[EXERCISE]
Each line below is to be copied exactly as it appears.

Records contained in a dataset:
Start of Block
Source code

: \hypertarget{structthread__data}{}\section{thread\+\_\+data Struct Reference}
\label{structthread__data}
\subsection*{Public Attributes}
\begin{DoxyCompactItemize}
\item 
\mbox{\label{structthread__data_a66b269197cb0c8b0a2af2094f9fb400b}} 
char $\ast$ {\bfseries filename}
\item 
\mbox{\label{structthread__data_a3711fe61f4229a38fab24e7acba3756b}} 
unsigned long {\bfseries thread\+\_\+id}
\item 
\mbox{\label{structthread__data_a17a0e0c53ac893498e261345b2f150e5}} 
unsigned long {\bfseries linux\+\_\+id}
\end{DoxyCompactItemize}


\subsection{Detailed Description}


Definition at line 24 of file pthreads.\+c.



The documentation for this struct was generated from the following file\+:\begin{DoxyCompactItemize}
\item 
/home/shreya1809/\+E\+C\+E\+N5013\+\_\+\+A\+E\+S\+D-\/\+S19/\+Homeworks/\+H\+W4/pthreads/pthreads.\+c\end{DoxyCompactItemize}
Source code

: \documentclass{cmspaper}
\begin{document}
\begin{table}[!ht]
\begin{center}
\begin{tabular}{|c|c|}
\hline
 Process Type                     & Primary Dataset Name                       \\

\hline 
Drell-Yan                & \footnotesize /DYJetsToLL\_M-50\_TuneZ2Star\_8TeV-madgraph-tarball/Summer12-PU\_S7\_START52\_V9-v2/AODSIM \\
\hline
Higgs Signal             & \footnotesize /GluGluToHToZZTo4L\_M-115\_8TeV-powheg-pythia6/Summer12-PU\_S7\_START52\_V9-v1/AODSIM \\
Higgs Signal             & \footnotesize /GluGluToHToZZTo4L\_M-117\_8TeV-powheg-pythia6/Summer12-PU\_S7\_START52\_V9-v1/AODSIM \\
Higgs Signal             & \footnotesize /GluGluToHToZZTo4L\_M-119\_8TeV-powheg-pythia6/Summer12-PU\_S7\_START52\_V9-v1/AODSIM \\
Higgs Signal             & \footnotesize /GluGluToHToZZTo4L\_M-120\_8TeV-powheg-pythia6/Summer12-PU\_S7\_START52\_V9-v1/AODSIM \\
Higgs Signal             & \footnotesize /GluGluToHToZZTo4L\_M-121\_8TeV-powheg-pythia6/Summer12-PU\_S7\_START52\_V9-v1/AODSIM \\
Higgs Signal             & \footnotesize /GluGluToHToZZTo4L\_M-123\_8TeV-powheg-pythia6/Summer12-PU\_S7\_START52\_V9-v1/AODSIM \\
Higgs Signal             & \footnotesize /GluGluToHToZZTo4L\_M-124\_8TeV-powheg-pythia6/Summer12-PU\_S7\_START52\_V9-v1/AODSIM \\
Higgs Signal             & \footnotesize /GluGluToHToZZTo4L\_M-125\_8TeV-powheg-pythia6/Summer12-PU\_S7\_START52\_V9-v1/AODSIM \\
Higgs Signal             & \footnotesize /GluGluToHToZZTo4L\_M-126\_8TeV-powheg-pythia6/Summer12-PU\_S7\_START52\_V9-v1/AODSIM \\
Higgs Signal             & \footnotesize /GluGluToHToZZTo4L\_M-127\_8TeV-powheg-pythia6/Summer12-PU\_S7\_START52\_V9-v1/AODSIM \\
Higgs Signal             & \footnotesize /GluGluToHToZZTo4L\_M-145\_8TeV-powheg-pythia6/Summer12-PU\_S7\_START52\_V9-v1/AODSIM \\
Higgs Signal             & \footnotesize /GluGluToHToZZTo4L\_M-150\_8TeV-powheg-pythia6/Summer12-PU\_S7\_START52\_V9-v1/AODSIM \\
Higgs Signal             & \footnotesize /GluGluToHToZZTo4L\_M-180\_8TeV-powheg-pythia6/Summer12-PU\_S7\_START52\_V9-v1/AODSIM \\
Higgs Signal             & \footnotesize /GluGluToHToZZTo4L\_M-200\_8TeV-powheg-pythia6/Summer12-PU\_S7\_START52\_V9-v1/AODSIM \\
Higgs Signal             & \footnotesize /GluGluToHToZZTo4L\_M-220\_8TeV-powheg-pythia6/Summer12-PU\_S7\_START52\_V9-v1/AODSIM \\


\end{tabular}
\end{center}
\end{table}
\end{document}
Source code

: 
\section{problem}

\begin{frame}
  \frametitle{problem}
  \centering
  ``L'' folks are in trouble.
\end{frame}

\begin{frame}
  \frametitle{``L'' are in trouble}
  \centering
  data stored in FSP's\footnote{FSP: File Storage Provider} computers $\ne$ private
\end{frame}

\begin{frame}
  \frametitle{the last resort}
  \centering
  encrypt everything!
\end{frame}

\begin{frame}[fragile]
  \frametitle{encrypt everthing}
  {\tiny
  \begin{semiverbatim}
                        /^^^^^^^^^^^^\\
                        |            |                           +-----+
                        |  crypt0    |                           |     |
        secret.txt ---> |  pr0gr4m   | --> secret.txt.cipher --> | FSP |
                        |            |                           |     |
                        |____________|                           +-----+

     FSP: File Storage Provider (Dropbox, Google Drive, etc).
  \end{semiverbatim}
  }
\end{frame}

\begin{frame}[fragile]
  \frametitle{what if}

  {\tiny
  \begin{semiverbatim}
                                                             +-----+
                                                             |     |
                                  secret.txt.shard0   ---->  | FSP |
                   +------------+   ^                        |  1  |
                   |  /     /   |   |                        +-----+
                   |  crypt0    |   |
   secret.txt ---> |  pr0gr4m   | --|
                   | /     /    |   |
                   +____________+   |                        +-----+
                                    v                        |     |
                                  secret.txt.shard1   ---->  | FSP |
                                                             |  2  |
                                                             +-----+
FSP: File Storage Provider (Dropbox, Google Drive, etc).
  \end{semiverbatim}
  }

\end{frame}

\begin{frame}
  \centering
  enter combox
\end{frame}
End of Block
[RESPONSE]
Source code

: \hypertarget{structthread__data}{}\section{thread\+\_\+data Struct Reference}
\label{structthread__data}
\subsection*{Public Attributes}
\begin{DoxyCompactItemize}
\item 
\mbox{\label{structthread__data_a66b269197cb0c8b0a2af2094f9fb400b}} 
char $\ast$ {\bfseries filename}
\item 
\mbox{\label{structthread__data_a3711fe61f4229a38fab24e7acba3756b}} 
unsigned long {\bfseries thread\+\_\+id}
\item 
\mbox{\label{structthread__data_a17a0e0c53ac893498e261345b2f150e5}} 
unsigned long {\bfseries linux\+\_\+id}
\end{DoxyCompactItemize}


\subsection{Detailed Description}


Definition at line 24 of file pthreads.\+c.



The documentation for this struct was generated from the following file\+:\begin{DoxyCompactItemize}
\item 
/home/shreya1809/\+E\+C\+E\+N5013\+\_\+\+A\+E\+S\+D-\/\+S19/\+Homeworks/\+H\+W4/pthreads/pthreads.\+c\end{DoxyCompactItemize}
Source code

: \documentclass{cmspaper}
\begin{document}
\begin{table}[!ht]
\begin{center}
\begin{tabular}{|c|c|}
\hline
 Process Type                     & Primary Dataset Name                       \\

\hline 
Drell-Yan                & \footnotesize /DYJetsToLL\_M-50\_TuneZ2Star\_8TeV-madgraph-tarball/Summer12-PU\_S7\_START52\_V9-v2/AODSIM \\
\hline
Higgs Signal             & \footnotesize /GluGluToHToZZTo4L\_M-115\_8TeV-powheg-pythia6/Summer12-PU\_S7\_START52\_V9-v1/AODSIM \\
Higgs Signal             & \footnotesize /GluGluToHToZZTo4L\_M-117\_8TeV-powheg-pythia6/Summer12-PU\_S7\_START52\_V9-v1/AODSIM \\
Higgs Signal             & \footnotesize /GluGluToHToZZTo4L\_M-119\_8TeV-powheg-pythia6/Summer12-PU\_S7\_START52\_V9-v1/AODSIM \\
Higgs Signal             & \footnotesize /GluGluToHToZZTo4L\_M-120\_8TeV-powheg-pythia6/Summer12-PU\_S7\_START52\_V9-v1/AODSIM \\
Higgs Signal             & \footnotesize /GluGluToHToZZTo4L\_M-121\_8TeV-powheg-pythia6/Summer12-PU\_S7\_START52\_V9-v1/AODSIM \\
Higgs Signal             & \footnotesize /GluGluToHToZZTo4L\_M-123\_8TeV-powheg-pythia6/Summer12-PU\_S7\_START52\_V9-v1/AODSIM \\
Higgs Signal             & \footnotesize /GluGluToHToZZTo4L\_M-124\_8TeV-powheg-pythia6/Summer12-PU\_S7\_START52\_V9-v1/AODSIM \\
Higgs Signal             & \footnotesize /GluGluToHToZZTo4L\_M-125\_8TeV-powheg-pythia6/Summer12-PU\_S7\_START52\_V9-v1/AODSIM \\
Higgs Signal             & \footnotesize /GluGluToHToZZTo4L\_M-126\_8TeV-powheg-pythia6/Summer12-PU\_S7\_START52\_V9-v1/AODSIM \\
Higgs Signal             & \footnotesize /GluGluToHToZZTo4L\_M-127\_8TeV-powheg-pythia6/Summer12-PU\_S7\_START52\_V9-v1/AODSIM \\
Higgs Signal             & \footnotesize /GluGluToHToZZTo4L\_M-145\_8TeV-powheg-pythia6/Summer12-PU\_S7\_START52\_V9-v1/AODSIM \\
Higgs Signal             & \footnotesize /GluGluToHToZZTo4L\_M-150\_8TeV-powheg-pythia6/Summer12-PU\_S7\_START52\_V9-v1/AODSIM \\
Higgs Signal             & \footnotesize /GluGluToHToZZTo4L\_M-180\_8TeV-powheg-pythia6/Summer12-PU\_S7\_START52\_V9-v1/AODSIM \\
Higgs Signal             & \footnotesize /GluGluToHToZZTo4L\_M-200\_8TeV-powheg-pythia6/Summer12-PU\_S7\_START52\_V9-v1/AODSIM \\
Higgs Signal             & \footnotesize /GluGluToHToZZTo4L\_M-220\_8TeV-powheg-pythia6/Summer12-PU\_S7\_START52\_V9-v1/AODSIM \\


\end{tabular}
\end{center}
\end{table}
\end{document}
Source code

: 
\section{problem}

\begin{frame}
  \frametitle{problem}
  \centering
  ``L'' folks are in trouble.
\end{frame}

\begin{frame}
  \frametitle{``L'' are in trouble}
  \centering
  data stored in FSP's\footnote{FSP: File Storage Provider} computers $\ne$ private
\end{frame}

\begin{frame}
  \frametitle{the last resort}
  \centering
  encrypt everything!
\end{frame}

\begin{frame}[fragile]
  \frametitle{encrypt everthing}
  {\tiny
  \begin{semiverbatim}
                        /^^^^^^^^^^^^\\
                        |            |                           +-----+
                        |  crypt0    |                           |     |
        secret.txt ---> |  pr0gr4m   | --> secret.txt.cipher --> | FSP |
                        |            |                           |     |
                        |____________|                           +-----+

     FSP: File Storage Provider (Dropbox, Google Drive, etc).
  \end{semiverbatim}
  }
\end{frame}

\begin{frame}[fragile]
  \frametitle{what if}

  {\tiny
  \begin{semiverbatim}
                                                             +-----+
                                                             |     |
                                  secret.txt.shard0   ---->  | FSP |
                   +------------+   ^                        |  1  |
                   |  /     /   |   |                        +-----+
                   |  crypt0    |   |
   secret.txt ---> |  pr0gr4m   | --|
                   | /     /    |   |
                   +____________+   |                        +-----+
                                    v                        |     |
                                  secret.txt.shard1   ---->  | FSP |
                                                             |  2  |
                                                             +-----+
FSP: File Storage Provider (Dropbox, Google Drive, etc).
  \end{semiverbatim}
  }

\end{frame}

\begin{frame}
  \centering
  enter combox
\end{frame}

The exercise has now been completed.